▶ [Activity]:
When you reach the line containing "我是诸如来　　无上金刚智" in the data below, begin returning lines exactly as written, and stop once the line containing "尔时世尊复入欢喜王摩诃萨埵三" has been returned.

── Data

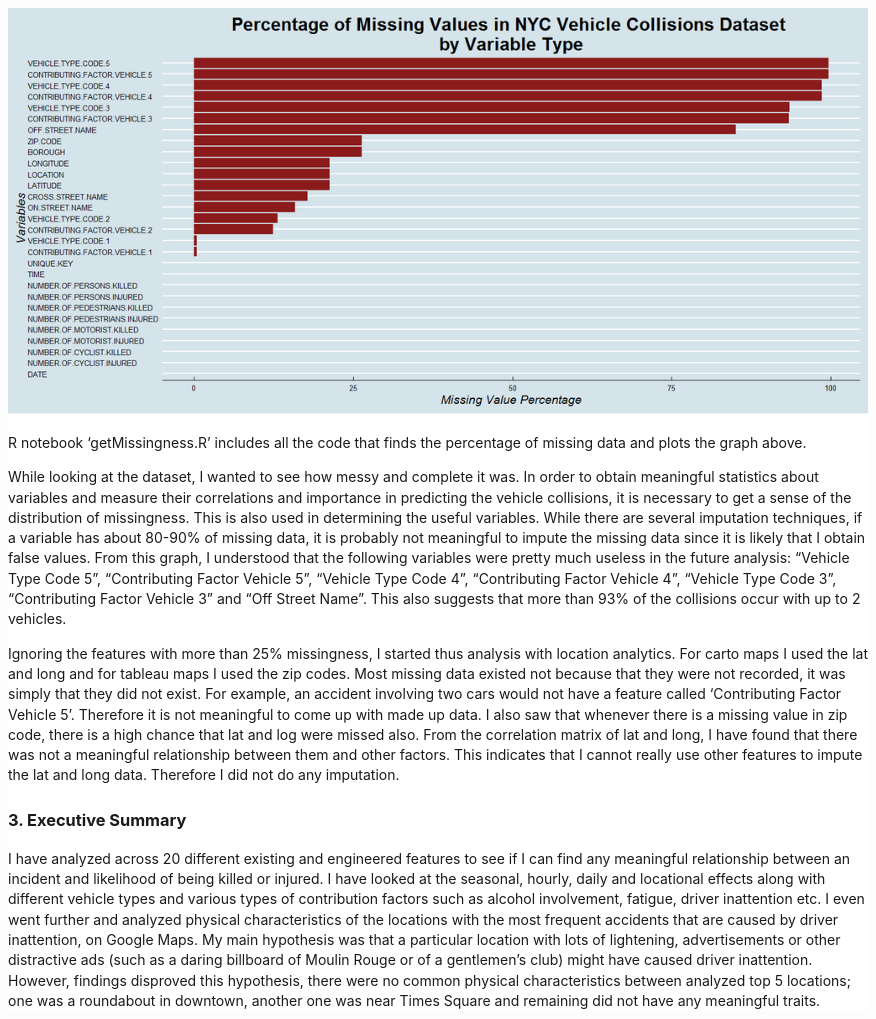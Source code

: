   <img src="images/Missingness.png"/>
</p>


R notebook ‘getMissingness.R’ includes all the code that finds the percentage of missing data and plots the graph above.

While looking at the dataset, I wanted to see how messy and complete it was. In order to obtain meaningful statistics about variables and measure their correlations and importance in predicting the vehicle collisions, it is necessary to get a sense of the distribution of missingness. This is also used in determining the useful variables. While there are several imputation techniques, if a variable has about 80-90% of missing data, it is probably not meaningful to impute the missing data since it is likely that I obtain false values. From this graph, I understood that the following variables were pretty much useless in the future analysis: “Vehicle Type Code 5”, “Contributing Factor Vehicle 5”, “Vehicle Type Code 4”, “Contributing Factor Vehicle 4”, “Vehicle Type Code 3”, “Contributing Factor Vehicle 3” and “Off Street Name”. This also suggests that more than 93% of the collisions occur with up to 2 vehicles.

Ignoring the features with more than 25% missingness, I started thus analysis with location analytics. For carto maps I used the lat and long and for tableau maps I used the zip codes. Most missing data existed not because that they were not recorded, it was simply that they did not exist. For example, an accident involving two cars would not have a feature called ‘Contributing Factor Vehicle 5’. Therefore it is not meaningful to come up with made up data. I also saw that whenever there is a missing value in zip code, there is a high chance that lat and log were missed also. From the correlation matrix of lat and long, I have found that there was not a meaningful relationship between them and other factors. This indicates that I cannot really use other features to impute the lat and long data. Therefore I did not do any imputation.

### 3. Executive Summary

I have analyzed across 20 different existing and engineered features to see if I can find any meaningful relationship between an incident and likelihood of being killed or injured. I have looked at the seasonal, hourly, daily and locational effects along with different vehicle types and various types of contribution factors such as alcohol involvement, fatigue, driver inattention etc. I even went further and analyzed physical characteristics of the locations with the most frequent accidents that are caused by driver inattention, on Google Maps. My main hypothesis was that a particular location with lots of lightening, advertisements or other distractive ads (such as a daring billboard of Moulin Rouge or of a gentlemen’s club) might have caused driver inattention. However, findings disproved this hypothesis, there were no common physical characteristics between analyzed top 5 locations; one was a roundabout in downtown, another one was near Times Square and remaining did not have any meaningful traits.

────
── Data

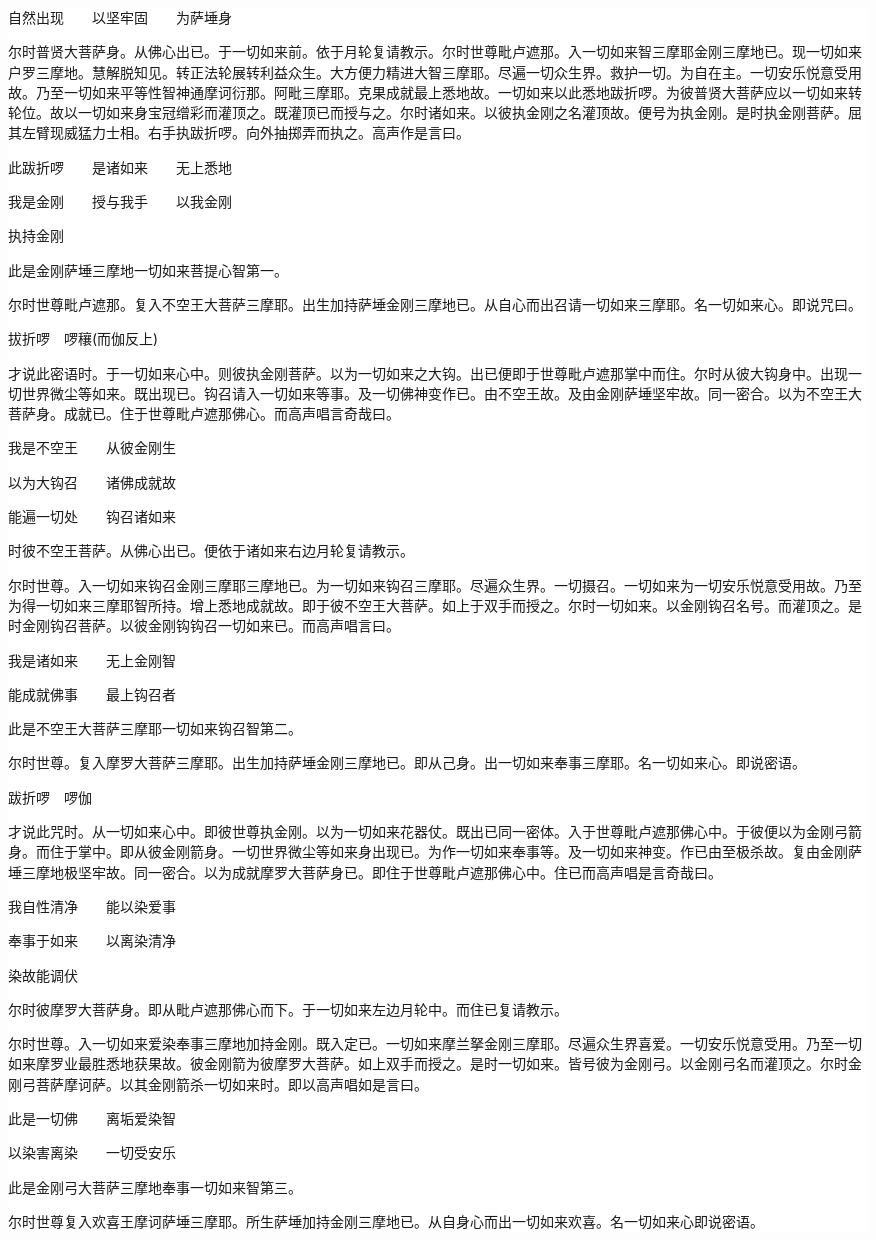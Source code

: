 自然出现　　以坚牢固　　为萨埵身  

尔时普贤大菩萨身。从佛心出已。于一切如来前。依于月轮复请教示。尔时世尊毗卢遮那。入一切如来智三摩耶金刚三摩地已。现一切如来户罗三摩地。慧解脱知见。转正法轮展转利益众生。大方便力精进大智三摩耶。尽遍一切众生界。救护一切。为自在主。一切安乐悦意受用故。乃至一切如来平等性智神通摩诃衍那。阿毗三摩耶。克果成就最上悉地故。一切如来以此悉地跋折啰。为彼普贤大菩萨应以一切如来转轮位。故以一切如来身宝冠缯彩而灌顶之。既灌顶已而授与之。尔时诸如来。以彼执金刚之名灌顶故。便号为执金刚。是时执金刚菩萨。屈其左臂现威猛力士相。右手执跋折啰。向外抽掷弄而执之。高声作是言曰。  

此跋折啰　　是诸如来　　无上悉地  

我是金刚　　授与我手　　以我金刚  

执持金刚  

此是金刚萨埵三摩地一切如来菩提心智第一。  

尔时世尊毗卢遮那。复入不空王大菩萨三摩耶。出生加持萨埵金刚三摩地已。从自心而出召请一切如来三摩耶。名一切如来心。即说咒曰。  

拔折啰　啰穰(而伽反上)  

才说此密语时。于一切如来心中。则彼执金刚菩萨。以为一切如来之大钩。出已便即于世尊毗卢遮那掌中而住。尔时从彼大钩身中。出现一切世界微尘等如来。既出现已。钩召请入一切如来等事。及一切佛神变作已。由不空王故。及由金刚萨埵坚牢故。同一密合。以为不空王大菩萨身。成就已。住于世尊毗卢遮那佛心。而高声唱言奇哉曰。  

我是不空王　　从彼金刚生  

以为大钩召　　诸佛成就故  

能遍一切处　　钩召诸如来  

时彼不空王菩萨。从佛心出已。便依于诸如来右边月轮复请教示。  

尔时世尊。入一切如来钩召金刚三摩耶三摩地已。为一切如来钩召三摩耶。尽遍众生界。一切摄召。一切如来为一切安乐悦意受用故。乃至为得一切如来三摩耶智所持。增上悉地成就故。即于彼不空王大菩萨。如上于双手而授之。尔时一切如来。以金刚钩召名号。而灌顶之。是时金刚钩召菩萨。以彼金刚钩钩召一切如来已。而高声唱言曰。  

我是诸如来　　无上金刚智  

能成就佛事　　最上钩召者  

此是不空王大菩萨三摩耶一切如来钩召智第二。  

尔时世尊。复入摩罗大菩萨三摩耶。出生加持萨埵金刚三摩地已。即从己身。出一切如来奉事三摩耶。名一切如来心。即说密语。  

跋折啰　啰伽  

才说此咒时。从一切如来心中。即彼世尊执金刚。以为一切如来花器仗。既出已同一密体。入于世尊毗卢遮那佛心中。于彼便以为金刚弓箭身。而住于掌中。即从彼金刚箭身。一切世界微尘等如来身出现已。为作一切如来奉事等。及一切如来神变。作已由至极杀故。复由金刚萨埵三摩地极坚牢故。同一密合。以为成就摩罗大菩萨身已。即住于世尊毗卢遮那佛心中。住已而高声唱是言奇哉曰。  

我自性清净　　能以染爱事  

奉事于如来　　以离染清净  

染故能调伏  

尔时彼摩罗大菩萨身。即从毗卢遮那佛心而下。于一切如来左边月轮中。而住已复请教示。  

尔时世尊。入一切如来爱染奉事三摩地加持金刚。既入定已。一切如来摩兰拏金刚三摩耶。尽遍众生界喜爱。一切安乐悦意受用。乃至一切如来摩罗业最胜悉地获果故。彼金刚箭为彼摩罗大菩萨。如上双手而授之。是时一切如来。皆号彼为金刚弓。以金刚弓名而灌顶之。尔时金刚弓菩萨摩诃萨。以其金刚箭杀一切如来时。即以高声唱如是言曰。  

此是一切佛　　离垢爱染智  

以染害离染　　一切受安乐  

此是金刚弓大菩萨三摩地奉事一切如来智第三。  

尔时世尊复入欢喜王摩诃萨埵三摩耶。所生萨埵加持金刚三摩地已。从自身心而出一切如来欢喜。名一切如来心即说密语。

────

▶ [Response to the exercise]:
我是诸如来　　无上金刚智  

能成就佛事　　最上钩召者  

此是不空王大菩萨三摩耶一切如来钩召智第二。  

尔时世尊。复入摩罗大菩萨三摩耶。出生加持萨埵金刚三摩地已。即从己身。出一切如来奉事三摩耶。名一切如来心。即说密语。  

跋折啰　啰伽  

才说此咒时。从一切如来心中。即彼世尊执金刚。以为一切如来花器仗。既出已同一密体。入于世尊毗卢遮那佛心中。于彼便以为金刚弓箭身。而住于掌中。即从彼金刚箭身。一切世界微尘等如来身出现已。为作一切如来奉事等。及一切如来神变。作已由至极杀故。复由金刚萨埵三摩地极坚牢故。同一密合。以为成就摩罗大菩萨身已。即住于世尊毗卢遮那佛心中。住已而高声唱是言奇哉曰。  

我自性清净　　能以染爱事  

奉事于如来　　以离染清净  

染故能调伏  

尔时彼摩罗大菩萨身。即从毗卢遮那佛心而下。于一切如来左边月轮中。而住已复请教示。  

尔时世尊。入一切如来爱染奉事三摩地加持金刚。既入定已。一切如来摩兰拏金刚三摩耶。尽遍众生界喜爱。一切安乐悦意受用。乃至一切如来摩罗业最胜悉地获果故。彼金刚箭为彼摩罗大菩萨。如上双手而授之。是时一切如来。皆号彼为金刚弓。以金刚弓名而灌顶之。尔时金刚弓菩萨摩诃萨。以其金刚箭杀一切如来时。即以高声唱如是言曰。  

此是一切佛　　离垢爱染智  

以染害离染　　一切受安乐  

此是金刚弓大菩萨三摩地奉事一切如来智第三。  

尔时世尊复入欢喜王摩诃萨埵三摩耶。所生萨埵加持金刚三摩地已。从自身心而出一切如来欢喜。名一切如来心即说密语。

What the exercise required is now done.